───── RECORD SET

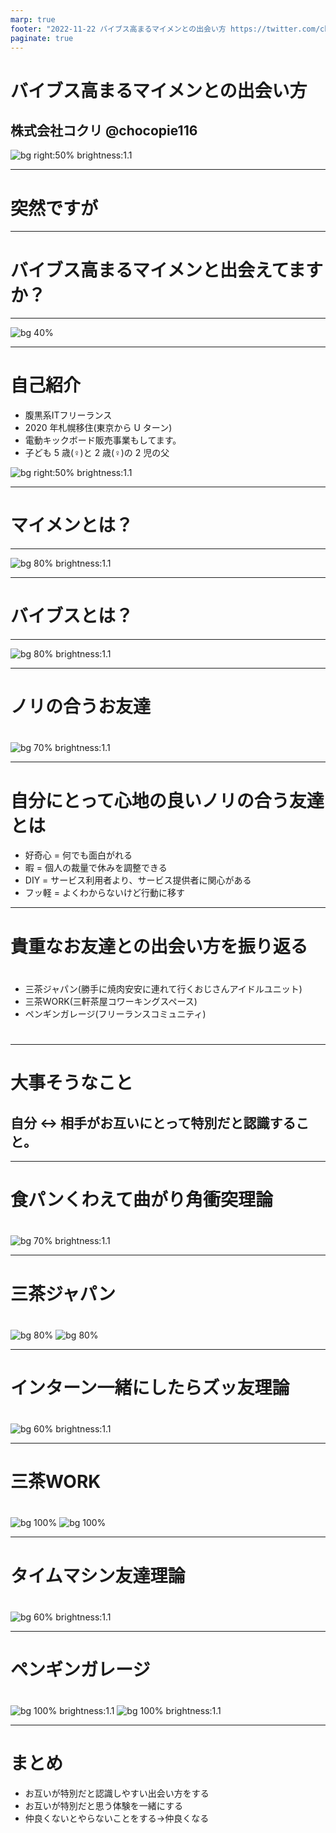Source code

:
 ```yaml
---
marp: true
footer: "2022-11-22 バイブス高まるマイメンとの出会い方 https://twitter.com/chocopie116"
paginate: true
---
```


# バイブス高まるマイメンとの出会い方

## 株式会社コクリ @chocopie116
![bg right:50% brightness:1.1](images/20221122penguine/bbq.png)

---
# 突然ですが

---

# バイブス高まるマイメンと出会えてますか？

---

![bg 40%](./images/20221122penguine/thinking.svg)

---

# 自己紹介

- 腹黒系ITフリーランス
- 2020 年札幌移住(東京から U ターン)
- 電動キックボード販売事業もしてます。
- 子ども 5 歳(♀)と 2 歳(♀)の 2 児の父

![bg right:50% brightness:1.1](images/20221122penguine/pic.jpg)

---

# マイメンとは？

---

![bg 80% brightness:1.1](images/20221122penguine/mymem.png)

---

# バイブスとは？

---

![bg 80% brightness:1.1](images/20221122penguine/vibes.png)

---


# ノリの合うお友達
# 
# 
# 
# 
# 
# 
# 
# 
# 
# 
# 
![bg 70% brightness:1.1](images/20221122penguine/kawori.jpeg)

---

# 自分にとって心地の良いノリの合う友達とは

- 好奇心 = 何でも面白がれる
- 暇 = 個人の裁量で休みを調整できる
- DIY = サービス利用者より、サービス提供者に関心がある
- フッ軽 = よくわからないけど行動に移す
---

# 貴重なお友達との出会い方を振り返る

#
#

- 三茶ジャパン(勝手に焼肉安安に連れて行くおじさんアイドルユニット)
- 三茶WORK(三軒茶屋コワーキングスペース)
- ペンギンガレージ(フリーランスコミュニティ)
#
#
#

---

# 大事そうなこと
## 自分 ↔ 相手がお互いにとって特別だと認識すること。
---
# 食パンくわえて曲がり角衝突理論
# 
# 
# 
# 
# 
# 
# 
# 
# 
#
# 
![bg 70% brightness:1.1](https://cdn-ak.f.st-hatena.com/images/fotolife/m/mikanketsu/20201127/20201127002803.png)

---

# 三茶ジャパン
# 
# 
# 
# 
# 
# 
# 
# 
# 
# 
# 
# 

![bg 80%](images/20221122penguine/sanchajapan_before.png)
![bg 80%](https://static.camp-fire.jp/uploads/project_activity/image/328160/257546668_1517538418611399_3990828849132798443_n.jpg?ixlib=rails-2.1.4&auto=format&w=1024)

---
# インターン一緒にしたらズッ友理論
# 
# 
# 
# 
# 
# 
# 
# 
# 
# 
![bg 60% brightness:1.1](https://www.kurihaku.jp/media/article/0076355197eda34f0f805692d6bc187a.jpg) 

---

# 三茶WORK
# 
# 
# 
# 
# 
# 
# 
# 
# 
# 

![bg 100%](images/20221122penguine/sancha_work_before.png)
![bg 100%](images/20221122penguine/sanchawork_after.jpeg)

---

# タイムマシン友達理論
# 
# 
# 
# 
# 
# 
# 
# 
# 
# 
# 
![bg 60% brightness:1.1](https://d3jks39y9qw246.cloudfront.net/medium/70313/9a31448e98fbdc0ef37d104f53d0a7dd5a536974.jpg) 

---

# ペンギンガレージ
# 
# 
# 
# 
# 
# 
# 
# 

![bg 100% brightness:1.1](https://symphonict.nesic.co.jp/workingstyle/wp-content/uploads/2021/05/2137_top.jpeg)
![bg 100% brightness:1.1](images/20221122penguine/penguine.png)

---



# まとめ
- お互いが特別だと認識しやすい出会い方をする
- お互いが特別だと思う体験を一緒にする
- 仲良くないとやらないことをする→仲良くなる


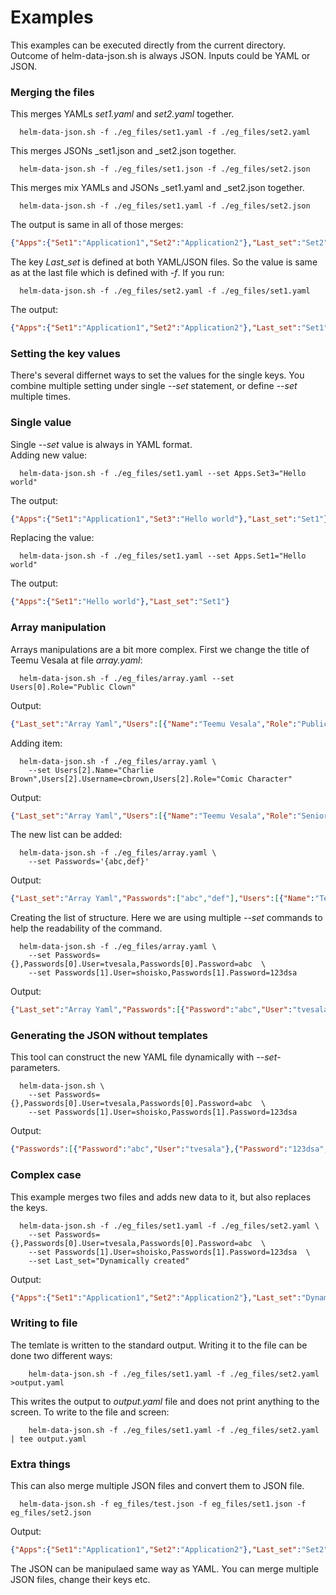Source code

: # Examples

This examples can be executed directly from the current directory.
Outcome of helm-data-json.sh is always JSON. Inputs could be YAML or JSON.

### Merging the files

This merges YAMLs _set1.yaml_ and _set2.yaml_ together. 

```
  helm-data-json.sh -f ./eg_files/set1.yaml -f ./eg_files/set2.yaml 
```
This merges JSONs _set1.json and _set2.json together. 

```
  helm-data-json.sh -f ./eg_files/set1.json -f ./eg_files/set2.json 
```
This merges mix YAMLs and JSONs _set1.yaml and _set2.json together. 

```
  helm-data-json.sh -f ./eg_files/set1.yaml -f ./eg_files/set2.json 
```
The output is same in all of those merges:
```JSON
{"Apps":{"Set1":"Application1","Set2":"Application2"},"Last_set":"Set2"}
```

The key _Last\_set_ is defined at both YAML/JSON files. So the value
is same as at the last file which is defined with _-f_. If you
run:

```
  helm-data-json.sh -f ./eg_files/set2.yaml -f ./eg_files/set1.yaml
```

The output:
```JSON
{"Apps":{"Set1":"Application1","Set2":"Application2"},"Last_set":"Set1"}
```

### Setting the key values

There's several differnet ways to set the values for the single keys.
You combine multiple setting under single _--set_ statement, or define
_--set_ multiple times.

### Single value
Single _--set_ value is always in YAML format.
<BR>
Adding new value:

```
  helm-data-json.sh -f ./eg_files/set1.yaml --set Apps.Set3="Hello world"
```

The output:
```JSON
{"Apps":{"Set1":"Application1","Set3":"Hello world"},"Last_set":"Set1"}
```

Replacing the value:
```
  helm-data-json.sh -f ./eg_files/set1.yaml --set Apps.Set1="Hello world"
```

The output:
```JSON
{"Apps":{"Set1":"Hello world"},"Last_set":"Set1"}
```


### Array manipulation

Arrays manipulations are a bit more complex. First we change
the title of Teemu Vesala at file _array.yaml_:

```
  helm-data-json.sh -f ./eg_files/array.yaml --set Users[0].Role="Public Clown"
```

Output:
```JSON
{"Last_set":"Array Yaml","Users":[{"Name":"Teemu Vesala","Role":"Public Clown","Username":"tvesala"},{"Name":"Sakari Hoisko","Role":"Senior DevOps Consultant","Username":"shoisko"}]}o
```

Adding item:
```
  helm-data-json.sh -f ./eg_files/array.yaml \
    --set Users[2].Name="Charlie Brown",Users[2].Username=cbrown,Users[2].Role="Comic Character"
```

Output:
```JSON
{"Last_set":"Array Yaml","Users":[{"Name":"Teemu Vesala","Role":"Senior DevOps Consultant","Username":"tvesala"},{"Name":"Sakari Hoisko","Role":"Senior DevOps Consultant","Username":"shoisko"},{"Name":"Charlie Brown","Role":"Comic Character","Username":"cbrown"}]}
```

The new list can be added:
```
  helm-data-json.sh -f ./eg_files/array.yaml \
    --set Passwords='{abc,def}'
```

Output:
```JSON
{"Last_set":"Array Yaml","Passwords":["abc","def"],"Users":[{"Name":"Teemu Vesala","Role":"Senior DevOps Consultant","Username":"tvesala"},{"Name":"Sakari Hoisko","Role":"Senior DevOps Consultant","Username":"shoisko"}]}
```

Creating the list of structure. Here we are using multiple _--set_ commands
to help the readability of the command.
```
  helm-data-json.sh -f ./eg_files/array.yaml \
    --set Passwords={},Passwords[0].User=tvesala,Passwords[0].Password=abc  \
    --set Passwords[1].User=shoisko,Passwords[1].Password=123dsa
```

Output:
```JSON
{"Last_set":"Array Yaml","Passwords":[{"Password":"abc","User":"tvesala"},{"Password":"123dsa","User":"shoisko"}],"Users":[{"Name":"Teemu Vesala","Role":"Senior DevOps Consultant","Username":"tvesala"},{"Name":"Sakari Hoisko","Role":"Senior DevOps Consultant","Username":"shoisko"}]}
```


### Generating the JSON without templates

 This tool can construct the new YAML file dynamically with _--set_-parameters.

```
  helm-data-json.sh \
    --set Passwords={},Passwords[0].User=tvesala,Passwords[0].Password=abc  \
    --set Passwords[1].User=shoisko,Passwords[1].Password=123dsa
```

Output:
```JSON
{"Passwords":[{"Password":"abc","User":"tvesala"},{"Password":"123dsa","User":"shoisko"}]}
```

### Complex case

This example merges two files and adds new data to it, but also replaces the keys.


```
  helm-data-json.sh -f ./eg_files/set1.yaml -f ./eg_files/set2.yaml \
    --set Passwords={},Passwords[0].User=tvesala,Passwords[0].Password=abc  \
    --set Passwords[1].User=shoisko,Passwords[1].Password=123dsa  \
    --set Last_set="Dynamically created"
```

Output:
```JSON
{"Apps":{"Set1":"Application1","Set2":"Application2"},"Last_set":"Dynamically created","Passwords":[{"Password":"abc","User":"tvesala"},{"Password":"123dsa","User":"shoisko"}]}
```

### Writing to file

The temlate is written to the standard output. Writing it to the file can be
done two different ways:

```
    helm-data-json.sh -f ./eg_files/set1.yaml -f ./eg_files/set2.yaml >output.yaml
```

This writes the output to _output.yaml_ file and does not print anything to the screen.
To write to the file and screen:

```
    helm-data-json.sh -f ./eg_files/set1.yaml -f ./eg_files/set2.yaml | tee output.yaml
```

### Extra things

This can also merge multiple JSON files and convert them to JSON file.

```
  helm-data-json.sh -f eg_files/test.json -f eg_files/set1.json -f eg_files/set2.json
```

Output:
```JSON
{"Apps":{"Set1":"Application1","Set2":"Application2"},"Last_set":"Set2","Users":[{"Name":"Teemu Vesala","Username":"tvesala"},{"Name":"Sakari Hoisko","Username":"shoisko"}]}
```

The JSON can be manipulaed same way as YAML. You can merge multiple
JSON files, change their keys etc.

──────────

Print exactly the first line of the entries and every line after it through the one that contains "- 子ども 5 歳(♀)と 2 歳(♀)の 2 児の父", leaving the pictures out.

* RESPONSE:
Source code

:
 ```yaml
---
marp: true
footer: "2022-11-22 バイブス高まるマイメンとの出会い方 https://twitter.com/chocopie116"
paginate: true
---
```


# バイブス高まるマイメンとの出会い方

## 株式会社コクリ @chocopie116
![bg right:50% brightness:1.1](images/20221122penguine/bbq.png)

---
# 突然ですが

---

# バイブス高まるマイメンと出会えてますか？

---

![bg 40%](./images/20221122penguine/thinking.svg)

---

# 自己紹介

- 腹黒系ITフリーランス
- 2020 年札幌移住(東京から U ターン)
- 電動キックボード販売事業もしてます。
- 子ども 5 歳(♀)と 2 歳(♀)の 2 児の父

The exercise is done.